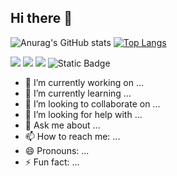 ## Hi there 👋
![Anurag's GitHub stats](https://github-readme-stats.vercel.app/api?username=mapleplus&count_private=true&show_icons=true&theme=yeblu)
[![Top Langs](https://github-readme-stats.vercel.app/api/top-langs/?username=mapleplus&layout=compact)](https://github.com/mapleplus/github-readme-stats)

<img src="https://img.shields.io/badge/-HTML5?style=flat-square&logo=go&logoColor=white" /> 
<img src="https://img.shields.io/badge/-CSS3?style=flat-square&logo=css3" /> 
<img src="https://img.shields.io/badge/-JavaScript?style=flat-square&logo=javascript" />
<img alt="Static Badge" src="https://img.shields.io/badge/:">

- 🔭 I’m currently working on ...
- 🌱 I’m currently learning ...
- 👯 I’m looking to collaborate on ...
- 🤔 I’m looking for help with ...
- 💬 Ask me about ...
- 📫 How to reach me: ...
- 😄 Pronouns: ...
- ⚡ Fun fact: ...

━━━━━━

▸ DIRECTIONS: Write out only the lines from the one containing "- 🌱 I’m currently learning ..." through the end of the listing above, exactly as they stand.

▸ RESPONSE TO THIS TASK:
- 🌱 I’m currently learning ...
- 👯 I’m looking to collaborate on ...
- 🤔 I’m looking for help with ...
- 💬 Ask me about ...
- 📫 How to reach me: ...
- 😄 Pronouns: ...
- ⚡ Fun fact: ...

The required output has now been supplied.